The Fifth Circuit in Cowart and sister Courts of Appeals note that conspiracy is a distinct offense from that of aiding and abetting, and involves the additional element of preconcert and connivance not necessarily inherent in the mere joint activity common to aiding and abetting.  United States v. Peterson, 524 F.2d 167, 174 (4th Cir.1975) (“Conspiracy” is a separate and distinct offense from that of aiding and abetting, and involves the additional element of preconcert and connivance not necessarily inherent in the mere joint activity common to aiding and abetting.)  United States v. Townes, 512 F.2d 1057, 1058 (6th Cir. 1975) (Conspiring to commit crime with another and aiding and abetting in its substantive commission were distinct crimes, and Government should not have been forced to choose between deleting the aiding and abetting element of second count of indictment or dropping conspiracy charge under third count.)   United States v. Krogstad, 576 F.2d 22 (3rd Cir. 1978) (Even where it is apparent that if one is guilty of aiding and abetting, that person of necessity must also have been a conspirator, the cases are clear that a jury may acquit on the conspiracy and convict on aiding and abetting.)  United States v. Krol, 374 F.2d 776 (7th Cir. 1976) (Aiding and abetting the commission of a substantive offense is a crime different from a conspiracy to commit the same substantive offense.)  Colosacco v. United States, 196 F.2d 165  (10th Cir. 1952) (Evidence justified conviction for aiding, abetting, counseling, commanding, inducing and procuring another to falsely assume and pretend to another to be an agent of internal revenue bureau and to demand money of such other person in such pretended character, and for conspiring to commit such substantive offense.)

Policia2One of the realities that I must tell clients charged with conspiracy counts in the Eastern District of Texas, most often conspiracy to possess with the intent to distribute narcotics, is that you can aid and abet a conspiracy in the Fifth Circuit Court of Appeals, which includes all Texas Federal District Courts.   Thus, the Government will not only submit jury charges for drug conspiracy, which the Fifth Circuit holds to be an independent crime in itself, they will submit a jury charge on aiding and abetting that conspiracy, which will end in the same result if found true beyond a reasonable doubt.

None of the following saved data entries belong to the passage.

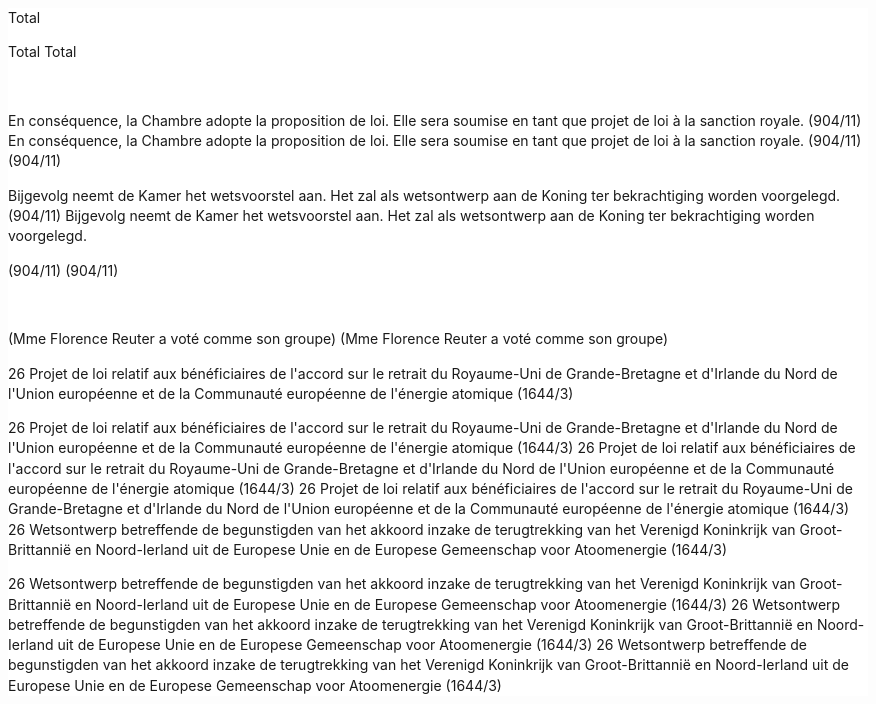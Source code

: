 
Total

Total
Total

 
 

En conséquence, la Chambre adopte la
proposition de loi. Elle sera soumise en tant que projet de loi à la sanction
royale. (904/11)
En conséquence, la Chambre adopte la
proposition de loi. Elle sera soumise en tant que projet de loi à la sanction
royale. 
(904/11)
(904/11)


Bijgevolg neemt de Kamer het wetsvoorstel
aan. Het zal als wetsontwerp aan de Koning ter bekrachtiging worden voorgelegd.
(904/11)
Bijgevolg neemt de Kamer het wetsvoorstel
aan. Het zal als wetsontwerp aan de Koning ter bekrachtiging worden voorgelegd.

(904/11)
(904/11)


 
 

(Mme Florence Reuter a voté comme son groupe)
(Mme Florence Reuter a voté comme son groupe)
 
 

26 Projet de loi relatif aux
bénéficiaires de l'accord sur le retrait du Royaume-Uni de Grande-Bretagne et
d'Irlande du Nord de l'Union européenne et de la Communauté européenne de
l'énergie atomique (1644/3)

26 Projet de loi relatif aux
bénéficiaires de l'accord sur le retrait du Royaume-Uni de Grande-Bretagne et
d'Irlande du Nord de l'Union européenne et de la Communauté européenne de
l'énergie atomique (1644/3)
26 Projet de loi relatif aux
bénéficiaires de l'accord sur le retrait du Royaume-Uni de Grande-Bretagne et
d'Irlande du Nord de l'Union européenne et de la Communauté européenne de
l'énergie atomique (1644/3)
26 Projet de loi relatif aux
bénéficiaires de l'accord sur le retrait du Royaume-Uni de Grande-Bretagne et
d'Irlande du Nord de l'Union européenne et de la Communauté européenne de
l'énergie atomique (1644/3)
26 Wetsontwerp betreffende de
begunstigden van het akkoord inzake de terugtrekking van het Verenigd
Koninkrijk van Groot-Brittannië en Noord-Ierland uit de Europese Unie en de
Europese Gemeenschap voor Atoomenergie (1644/3)

26 Wetsontwerp betreffende de
begunstigden van het akkoord inzake de terugtrekking van het Verenigd
Koninkrijk van Groot-Brittannië en Noord-Ierland uit de Europese Unie en de
Europese Gemeenschap voor Atoomenergie (1644/3)
26 Wetsontwerp betreffende de
begunstigden van het akkoord inzake de terugtrekking van het Verenigd
Koninkrijk van Groot-Brittannië en Noord-Ierland uit de Europese Unie en de
Europese Gemeenschap voor Atoomenergie (1644/3)
26 Wetsontwerp betreffende de
begunstigden van het akkoord inzake de terugtrekking van het Verenigd
Koninkrijk van Groot-Brittannië en Noord-Ierland uit de Europese Unie en de
Europese Gemeenschap voor Atoomenergie (1644/3)
 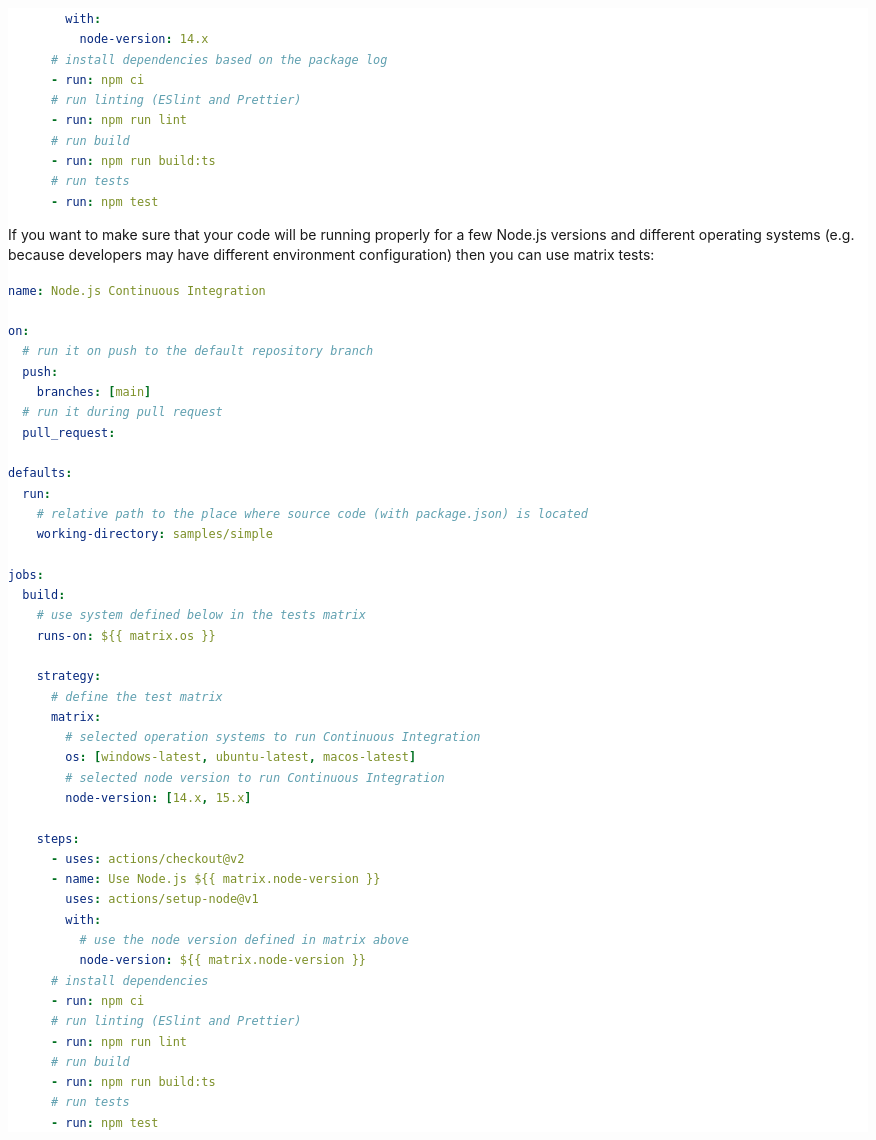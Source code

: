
 ```yaml
        with:
          node-version: 14.x
      # install dependencies based on the package log
      - run: npm ci
      # run linting (ESlint and Prettier)
      - run: npm run lint
      # run build
      - run: npm run build:ts
      # run tests
      - run: npm test
```

If you want to make sure that your code will be running properly for a few Node.js versions and different operating systems (e.g. because developers may have different environment configuration) then you can use matrix tests:

```yaml
name: Node.js Continuous Integration

on:
  # run it on push to the default repository branch
  push:
    branches: [main]
  # run it during pull request
  pull_request:

defaults:
  run:
    # relative path to the place where source code (with package.json) is located
    working-directory: samples/simple

jobs:
  build:
    # use system defined below in the tests matrix
    runs-on: ${{ matrix.os }}

    strategy:
      # define the test matrix
      matrix:
        # selected operation systems to run Continuous Integration
        os: [windows-latest, ubuntu-latest, macos-latest]
        # selected node version to run Continuous Integration
        node-version: [14.x, 15.x]

    steps:
      - uses: actions/checkout@v2
      - name: Use Node.js ${{ matrix.node-version }}
        uses: actions/setup-node@v1
        with:
          # use the node version defined in matrix above
          node-version: ${{ matrix.node-version }}
      # install dependencies
      - run: npm ci
      # run linting (ESlint and Prettier)
      - run: npm run lint
      # run build
      - run: npm run build:ts
      # run tests
      - run: npm test
```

The United States Supreme Court held in the 50s that abetting only applies to substantive counts, not to conspiracy counts.  Pereira v. United States, 347 U.S. 1 (1954).  The Fifth Circuit noted that:

In Pereira the Court, in affirming one defendant’s conviction for conspiring to commit mail fraud and aiding and abetting the commission of mail fraud, rejected the double jeopardy plea. Petitioners had alleged that their conviction on both the substantive counts and a conspiracy to commit the crimes charged in the substantive counts constituted double jeopardy. ‘The Court found that:  The essence of the conspiracy charge is an agreement to use the mails to defraud and/or to transport in interstate commerce property known to have been obtained by fraud…Brading’s conviction does not turn on the agreement. Aiding, abetting, and counseling are not terms which presuppose the existence of an agreement. Those terms have a broader application, making the defendant a principal when he consciously shares in a criminal act, regardless of the existence of a conspiracy.’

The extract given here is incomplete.